- Opening Delimiter -
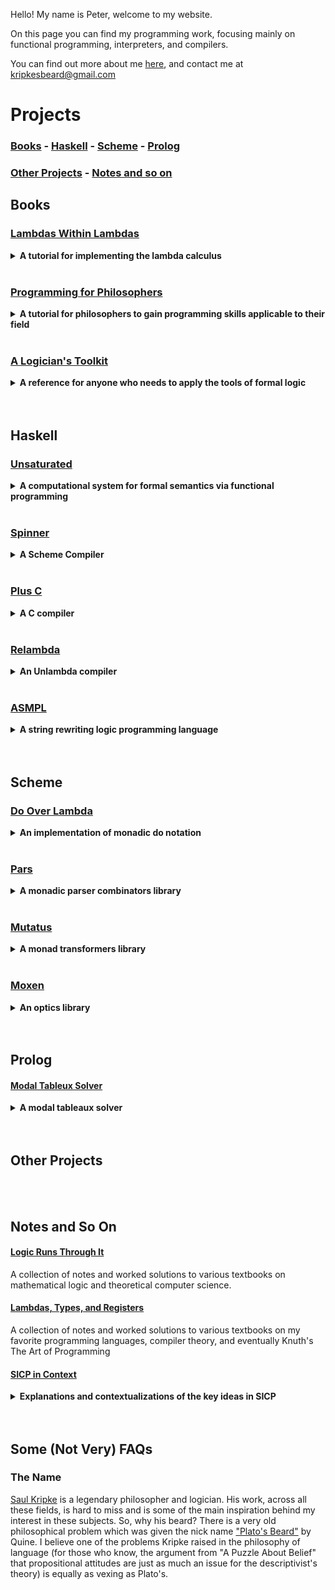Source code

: Hello! My name is Peter, welcome to my website.

On this page you can find my programming work, focusing mainly on functional programming, interpreters, and compilers.

You can find out more about me [here](https://kripkesbeard.github.io/about), and contact me at kripkesbeard@gmail.com

# Projects
### [Books](#Books) - [Haskell](#Haskell) - [Scheme](#Scheme) - [Prolog](#Prolog)
### [Other Projects](#Other) - [Notes and so on](#Notes)



## Books <a name="Books"></a>

### [Lambdas Within Lambdas]()
<details>
    <summary><b> A tutorial for implementing the lambda calculus </b></summary>
    
    <br>
  A tutorial walkthrough of implementing both an interpreter and a compiler for multiple languages. It starts
  off with the untyped lambda calculus, eventually introducing S-expression notation and ending with R5RS Scheme.
  Then the simply typed lambda calculus is implemented and a series of stronger type systems are added until we 
  end with a polymorphic Haskell-esque language. The metalanguage used in the book is Haskell. The compilers all
  target abstract computational machines, such as the SECD machine and the STG machine. A final chapter focuses 
  on the topic of compiling those types of machine languages to C (or LLVM). Each interpreter and compiler
  has a full implementation on github.
    
</details>
<br>


### [Programming for Philosophers]()

<details>
    <summary><b> A tutorial for philosophers to gain programming skills applicable to their field </b></summary>

<br>
This is a textbook meant to introduce philosophers, linguists, and foundationally inclined mathematicians to functional and logic programming with applications to 
their fields. First Prolog is introduced, culminating with a nonmonotonic theorem prover used to represent formalized epistemic reasoning. Next, Scheme is introduced, 
with 
applications aimed 
towards understanding referential transparency, quotation and quasiquotation, self reference, the halting problem, and fixed points. Finally, Haskell is introduced and 
used as a 
metalanguage to embed fragments of English in order to execute a computational formal semantic system. Each project has a full implementation on github.
        
</details>
<br>
  
### [A Logician's Toolkit]()
<details>
    <summary><b> A reference for anyone who needs to apply the tools of formal logic </b></summary>
    
<br>

This book is a collection of tools and formal methods used by logicians. It is inspired by 
[Partee, ter Meulen, and Wall](https://www.springer.com/gp/book/9789027722447) and serves a similar function of being a reference for anyone in the fields of mathematics, 
philosophy, linguistics, computer science, cognitive science, or any other field which makes use of the common tools used by logicians. The subjects included are 

1. Set Theory
2. Classical Logic
3. Algebraic Structures
4. Intuitionistic & Modal Logic
5. Discrete Structures
6. Formal Languages, Grammars, & Automata
7. Turing Machines & The Lambda Calculus
8. Typed Lambda Calculi, Functional Programming, & Categorial Grammar
9. Category Theory
10. Topoi vs. Sets

The scope of the book is much greater than Partee Et al., and thus welcomes a wider range of disciplines whose practitioners will find it useful.

</details>
<br>
<br>

## Haskell <a name="Haskell"></a>

### [Unsaturated]()

<details>
  <summary><b> A computational system for formal semantics via functional programming </b></summary>
    
<br>
  
Two developments of formal semantics for natural languages done with Haskell as the metalanguage. One takes the indirect representation route, associating
a logical representation to each English sentence before deriving its semantic interpretation. The other uses direct representation without an intermediate logical
form. Additionally there are libraries implementing the fragments developed in 
[Jacobson](https://global.oup.com/academic/product/compositional-semantics-9780199677153), [Coppock & Champollion](https://eecoppock.info/teaching.html), 
[Heim & Kratzer](https://philpapers.org/rec/HEISIG), and [von Fintel & Heim](https://github.com/fintelkai/fintel-heim-intensional-notes). Additionally it 
contains libraries which explore the use of monads and continuations in semantics as described in e.g. 
[Asudeh & Giorgolo](https://global.oup.com/academic/product/enriched-meanings-9780198847861) and 
[Barker & Shan](https://global.oup.com/academic/product/continuations-and-natural-language-9780199575022).

</details>
<br>

### [Spinner]()

<details>
  <summary><b> A Scheme Compiler </b></summary>
    
<br>
  
An R7RS Scheme compiler and REPL interpreter.

</details>
<br>

### [Plus C]()

<details>
  <summary> <b> A C compiler </b> </summary>
    
<br>

A C compiler with a debugging/interpretation system.

</details>
<br>

### [Relambda]()

<details>
  <summary> <b> An Unlambda compiler </b> </summary>
    
<br>

A compiler for the Unlambda programming language, mostly a proof of concept that it *is* a coherent idea to compile the language 
(c.f. [this](http://www.madore.org/~david/programs/unlambda/#impl_comp)). The larger logico-philosophical issues surrounding why the answer to the question is yes
are explicated via a presentation of formal operation and denotational semantics of the language. Based mainly on graph *re*duction.

</details>
<br>

### [ASMPL]()

<details>
  <summary> <b> A string rewriting logic programming language </b> </summary>
    
<br>
  
ASMPL (A String Manipulation Programming Language) is a logic programming language implementation of 
[Raymond Smullyan's Elementary Formal Systems](https://philpapers.org/rec/SMUTOF). Partly inspired by the logic 
programming language in Mel Fitting's book [*Computability Theory, Semantics, and Logic Programming*](https://philpapers.org/rec/SHEFMC). Smullyan's model of 
computation is astonishingly elegant, and has *a very simple* set theoretic string rewriting interpretation that lends itself to a very coherent implementation as a 
logic programming language. 

</details>
<br>
<br>


## Scheme <a name="Scheme"></a>

### [Do Over Lambda]()

<details>
  <summary> <b> An implementation of monadic do notation</b> </summary>
    
<br>

A Scheme monad library, which uses call/cc to implement a do notation in order to let you 'roll your own monads', conceptually based off of work by 
[Wadler](https://jgbm.github.io/eecs762f19/papers/wadler-monads.pdf) and others showing that the continuation monad is universal over all monads.

</details>
<br>

### [Pars]()

<details>
  <summary> <b> A monadic parser combinators library </b> </summary>
    
<br>

A monadic parser combinator library influenced by the Haskell library [parsec](https://hackage.haskell.org/package/parsec), allowing for parser generation in Scheme 
using the powerful abstractions of monads and combinators.

</details>
<br>

### [Mutatus]() 

<details>
  <summary> <b> A monad transformers library </b> </summary>
    
<br>

A library for composing monadic code using the [monad transformer abstraction model](https://en.wikipedia.org/wiki/Monad_transformer). 

</details>
<br>

### [Moxen]()

<details>
  <summary> <b> An optics library</b> </summary>
    
<br>

An optics library for Scheme, similar to Haskell's [lens](https://hackage.haskell.org/package/lens) and [optics](https://hackage.haskell.org/package/optics) libraries. 

</details>
<br>
<br>


## Prolog <a name="Prolog"></a>

#### [Modal Tableux Solver]()

<details>
  <summary><b> A modal tableaux solver </b></summary>
    
<br>

A propositional modal logic tableaux proof system.

</details>
<br>
<br>

    
## Other Projects <a name="Other"></a>
<br>
<br>




## Notes and So On <a name="Notes"></a>

#### [Logic Runs Through It](https://github.com/KripkesBeard/Logic-Runs-Through-It)

A collection of notes and worked solutions to various textbooks on mathematical logic and theoretical computer science.
<br>

#### [Lambdas, Types, and Registers](https://github.com/KripkesBeard/Lambdas-Types-and-Registers)

A collection of notes and worked solutions to various textbooks on my favorite programming languages, compiler theory, and eventually Knuth's The Art of Programming
<br>

#### [SICP in Context]()
    
<details>
  <summary><b> Explanations and contextualizations of the key ideas in SICP </b></summary>
    
<br>

*Structure and Interpretation of Computer Programms* by Abelson, Sussman & Sussman is one of the greatest books ever written, and this fact is well known. My biggest
criticism of the book is that it can be hard to place the ideas it teaches into context. Many of the ideas the book discusses are ideas you would learn under
different names or less technically in a more traditional introduction to programming. This project is my attempt to place each section/chapter of the book into
more traditional jargon and to have it act as a reference guide for anyone trying to work through SICP. Importantly, this is not a distillation of or substitute for the book;
my goal is to outline sign posts of the main ideas and to put them into the context of every day programming terminology. One quick example: Despite having an entire
section, comprising five chapters, on the topic of abstract data representation, the book does not use the phrase "abstract data type" once (it does appear in the
title of a paper in the bibliography). Surely this can be a cause for confusion (it was for me personally at the start of my CS career), "are these data abstractions 
the same as the abstract data types I'm learning about everywhere else?" Of course they are, but the book does not say so. One goal of SICP in Context is to clear up these 
types of confusions.

</details>

<br>
<br>
    

## Some (Not Very) FAQs

### The Name

[Saul Kripke](https://en.wikipedia.org/wiki/Saul_Kripke) is a legendary philosopher and logician. His work, across all these fields, is hard to miss and is some of the main 
inspiration behind my interest in these subjects. So, why his beard? There is a very old philosophical problem which was given the nick name 
["Plato's Beard"](https://en.wikipedia.org/wiki/Plato%27s_beard) by Quine. I believe one of the problems Kripke raised in the philosophy of language (for those who know, the 
argument from "A Puzzle About Belief" that propositional attitudes are just as much an issue for the descriptivist's theory) is equally as vexing as Plato's.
- Closing Delimiter -
→ What is required
Return exactly, and only, the lines above starting at the line that contains "target abstract computational" and ending at the line that contains "[Partee, ter Meulen, and".

→ Worked solution
  target abstract computational machines, such as the SECD machine and the STG machine. A final chapter focuses 
  on the topic of compiling those types of machine languages to C (or LLVM). Each interpreter and compiler
  has a full implementation on github.
    
</details>
<br>


### [Programming for Philosophers]()

<details>
    <summary><b> A tutorial for philosophers to gain programming skills applicable to their field </b></summary>

<br>
This is a textbook meant to introduce philosophers, linguists, and foundationally inclined mathematicians to functional and logic programming with applications to 
their fields. First Prolog is introduced, culminating with a nonmonotonic theorem prover used to represent formalized epistemic reasoning. Next, Scheme is introduced, 
with 
applications aimed 
towards understanding referential transparency, quotation and quasiquotation, self reference, the halting problem, and fixed points. Finally, Haskell is introduced and 
used as a 
metalanguage to embed fragments of English in order to execute a computational formal semantic system. Each project has a full implementation on github.
        
</details>
<br>
  
### [A Logician's Toolkit]()
<details>
    <summary><b> A reference for anyone who needs to apply the tools of formal logic </b></summary>
    
<br>

This book is a collection of tools and formal methods used by logicians. It is inspired by 
[Partee, ter Meulen, and Wall](https://www.springer.com/gp/book/9789027722447) and serves a similar function of being a reference for anyone in the fields of mathematics, 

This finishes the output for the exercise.